Effective not Efficient

 How do you know if what you did today moved the needle? Delivered value to the business? And if you don’t know, why did you do them? [blog.mindrocketnow.com]


The answer to this last question normally boils down to being too busy to stop to think. Making time for reflection ends up being prioritised below real work, because there’s no immediate output. The name of the game is to produce as much output as possible, because that’s what can be measured, put into annual appraisals, paid a salary against, so we assume it’s an accurate proxy for delivering value.

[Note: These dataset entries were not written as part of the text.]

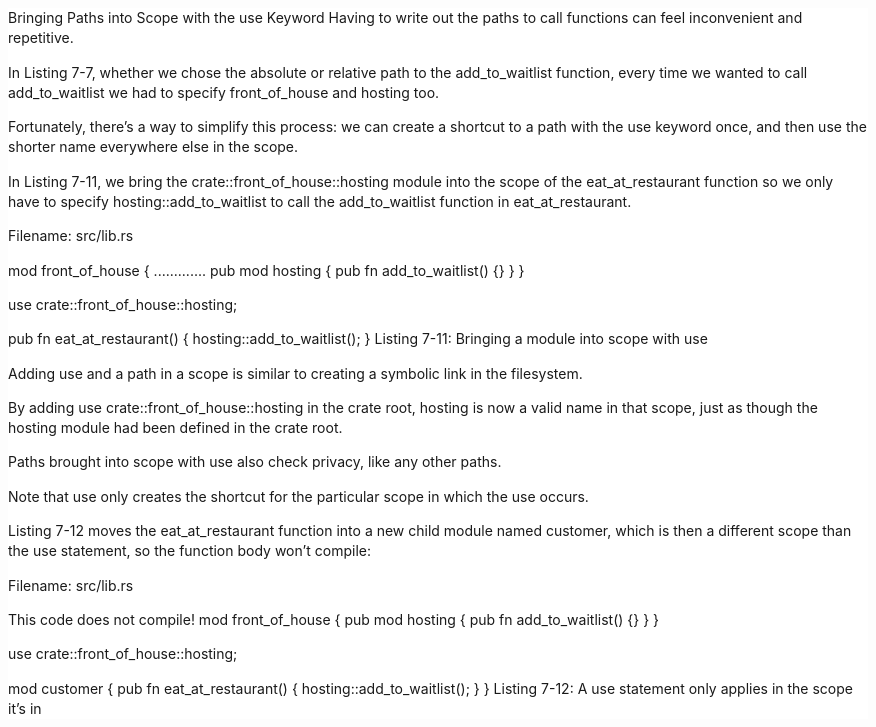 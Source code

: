 Bringing Paths into Scope with the use Keyword
Having to write out the paths to call functions can feel inconvenient and repetitive.

In Listing 7-7, whether we chose the absolute or relative path to the add_to_waitlist function, every time we wanted to call add_to_waitlist we had to specify front_of_house and hosting too.

Fortunately, there’s a way to simplify this process: we can create a shortcut to a path with the use keyword once, and then use the shorter name everywhere else in the scope.


In Listing 7-11, we bring the crate::front_of_house::hosting module into the scope of the eat_at_restaurant function so we only have to specify hosting::add_to_waitlist to call the add_to_waitlist function in eat_at_restaurant.


Filename: src/lib.rs

mod front_of_house { .............
    pub mod hosting {
        pub fn add_to_waitlist() {}
    }
}

use crate::front_of_house::hosting;

pub fn eat_at_restaurant() {
    hosting::add_to_waitlist();
}
Listing 7-11: Bringing a module into scope with use

Adding use and a path in a scope is similar to creating a symbolic link in the filesystem.

By adding use crate::front_of_house::hosting in the crate root, hosting is now a valid name in that scope, just as though the hosting module had been defined in the crate root.

Paths brought into scope with use also check privacy, like any other paths.


Note that use only creates the shortcut for the particular scope in which the use occurs.

Listing 7-12 moves the eat_at_restaurant function into a new child module named customer, which is then a different scope than the use statement, so the function body won’t compile:

Filename: src/lib.rs

This code does not compile!
mod front_of_house {
    pub mod hosting {
        pub fn add_to_waitlist() {}
    }
}

use crate::front_of_house::hosting;

mod customer {
    pub fn eat_at_restaurant() {
        hosting::add_to_waitlist();
    }
}
Listing 7-12: A use statement only applies in the scope it’s in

There’s a logical thread from optimising output:

  • To maximise output, we need to maximise utilisation;

    • Which means we need to eliminate anything that impedes delivering output, anything that isn’t writing code;

      • But we know that eliminating planning is bad, so instead, we do all our big planning up front;

        • And we know that plans fail because of lack of contextual knowledge when the plans are made, so we need to do big design before big planning;

          • To get the design right, we need to have clarity of the product we’re intending to put into market, so we need to put big market analysis and big product analysis before big design;

            • This is a fair bit of work to do up front, with varying skill sets, probably from different teams, so we’ll need the various resource holders to agree that this is the right thing to commit their resources to = organisational alignment;

              • To secure that commitment, we’ll need to prove that we’ve thought it through, and present a business case that associates output with investment;

                • This business case is important, so we’ll need to put some thought into it, so we’ll need a little planning, little design, little analysis, little resourcing, little commitment…

                  • This is getting a bit recursive now 


Let’s look at the opposite position, where we aren’t optimising output, but focusing on creating the best output (let’s assume it’s software).

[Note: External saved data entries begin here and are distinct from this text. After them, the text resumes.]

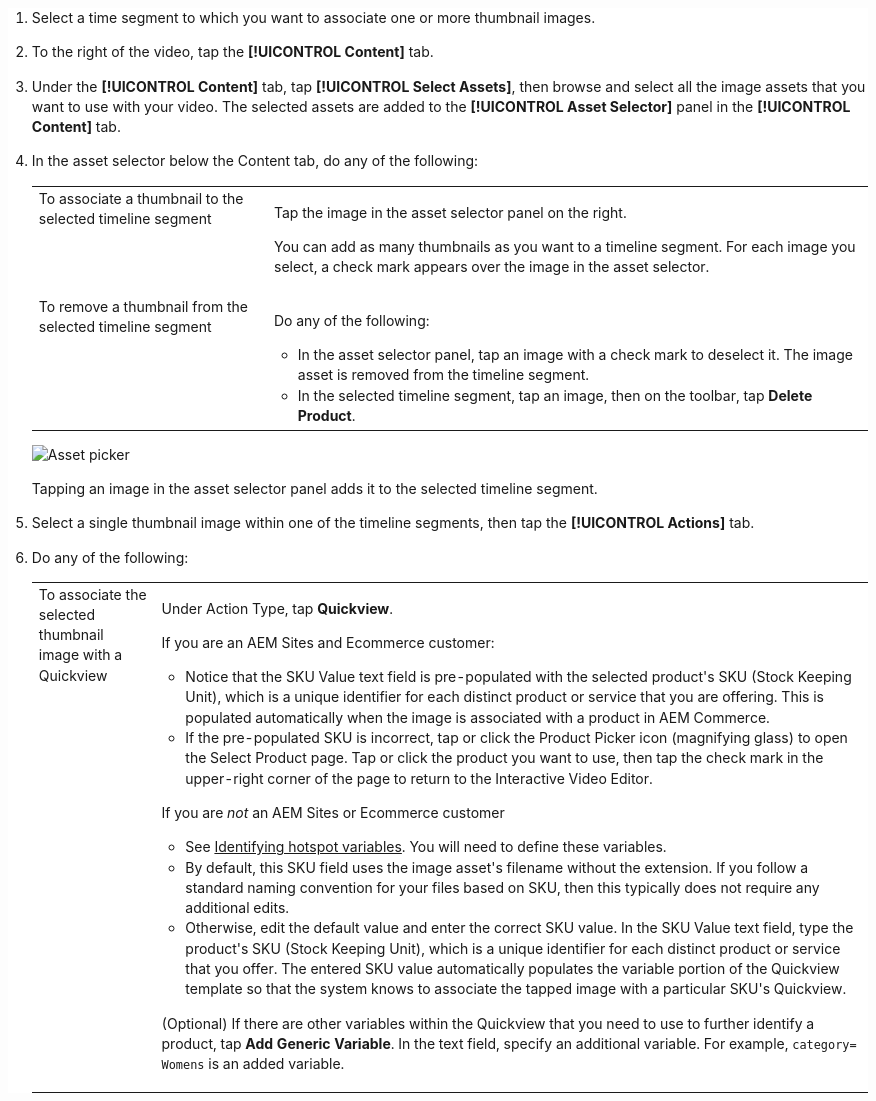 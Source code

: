 1. Select a time segment to which you want to associate one or more thumbnail images. 
1. To the right of the video, tap the **[!UICONTROL Content]** tab.
1. Under the **[!UICONTROL Content]** tab, tap **[!UICONTROL Select Assets]**, then browse and select all the image assets that you want to use with your video. The selected assets are added to the **[!UICONTROL Asset Selector]** panel in the **[!UICONTROL Content]** tab.  

1. In the asset selector below the Content tab, do any of the following:
   <table> 
    <tbody> 
      <tr> 
      <td>To associate a thumbnail to the selected timeline segment</td> 
      <td><p>Tap the image in the asset selector panel on the right.</p> <p>You can add as many thumbnails as you want to a timeline segment. For each image you select, a check mark appears over the image in the asset selector.</p> </td> 
      </tr> 
      <tr> 
      <td>To remove a thumbnail from the selected timeline segment</td> 
      <td><p>Do any of the following:</p> 
        <ul> 
        <li>In the asset selector panel, tap an image with a check mark to deselect it. The image asset is removed from the timeline segment.<br /> </li> 
        <li>In the selected timeline segment, tap an image, then on the toolbar, tap <strong>Delete Product</strong>.</li> 
        </ul> </td> 
      </tr> 
    </tbody> 
   </table>

   ![Asset picker](assets/chlimage_1-133.png)

   Tapping an image in the asset selector panel adds it to the selected timeline segment.

1. Select a single thumbnail image within one of the timeline segments, then tap the **[!UICONTROL Actions]** tab.
1. Do any of the following:
   <table> 
    <tbody> 
      <tr> 
      <td>To associate the selected thumbnail image with a Quickview</td> 
      <td><p>Under Action Type, tap <strong>Quickview</strong>.</p> <p>If you are an AEM Sites and Ecommerce customer:</p> 
       <ul> 
       <li>Notice that the SKU Value text field is pre-populated with the selected product's SKU (Stock Keeping Unit), which is a unique identifier for each distinct product or service that you are offering. This is populated automatically when the image is associated with a product in AEM Commerce.</li> 
       <li>If the pre-populated SKU is incorrect, tap or click the Product Picker icon (magnifying glass) to open the Select Product page. Tap or click the product you want to use, then tap the check mark in the upper-right corner of the page to return to the Interactive Video Editor.</li> 
       </ul> <p> If you are <em>not</em> an AEM Sites or Ecommerce customer</p> 
       <ul> 
       <li>See <a href="/help/assets/carousel-banners.md#identifying-hotspot-and-image-map-variables">Identifying hotspot variables</a>. You will need to define these variables. </li> 
       <li>By default, this SKU field uses the image asset's filename without the extension. If you follow a standard naming convention for your files based on SKU, then this typically does not require any additional edits. </li> 
       <li>Otherwise, edit the default value and enter the correct SKU value. In the SKU Value text field, type the product's SKU (Stock Keeping Unit), which is a unique identifier for each distinct product or service that you offer. The entered SKU value automatically populates the variable portion of the Quickview template so that the system knows to associate the tapped image with a particular SKU's Quickview.</li> 
       </ul> <p>(Optional) If there are other variables within the Quickview that you need to use to further identify a product, tap <strong>Add Generic Variable</strong>. In the text field, specify an additional variable. For example, <code>category=Womens</code> is an added variable.</p> <p> </p> </td> 
      </tr> 
      <tr>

  • We’ll probably have scrum teams with all the skills in-team to create successful, well-thought-out code;

  • Because all the skills are in-team, we’ll be more nimble, responding to changes in context quickly, so the code will probably take less time to complete;

  • We’ll probably be using DevOps techniques, so the code will have security, operability, quality baked in from the start;

But:

  • We still won’t know if we’ve delivered any value, or merely great code.


Both cases are failures, because both rely on the assumption that output is a good proxy for value. It isn’t.


I once transformed a software delivery capability within a company that was overly focused on cost control, and therefore big everything up front, into one that was able to deliver quality code reliably without a big front, and so much more cheaply. Once the spend rate and code quality were no longer concerns, we were able to focus on what delivered value. And as it turned out, none of the features being mooted actually moved the market. Our investment was better made into marketing and content, rather than further app changes. So I pivoted the team to the next market, with a clear conscience knowing that done = Done.

Building software is complicated. Building the right software is not complicated, but it is harder. It requires trust that your process will yield good output, so the focus can be on understanding which is the right output.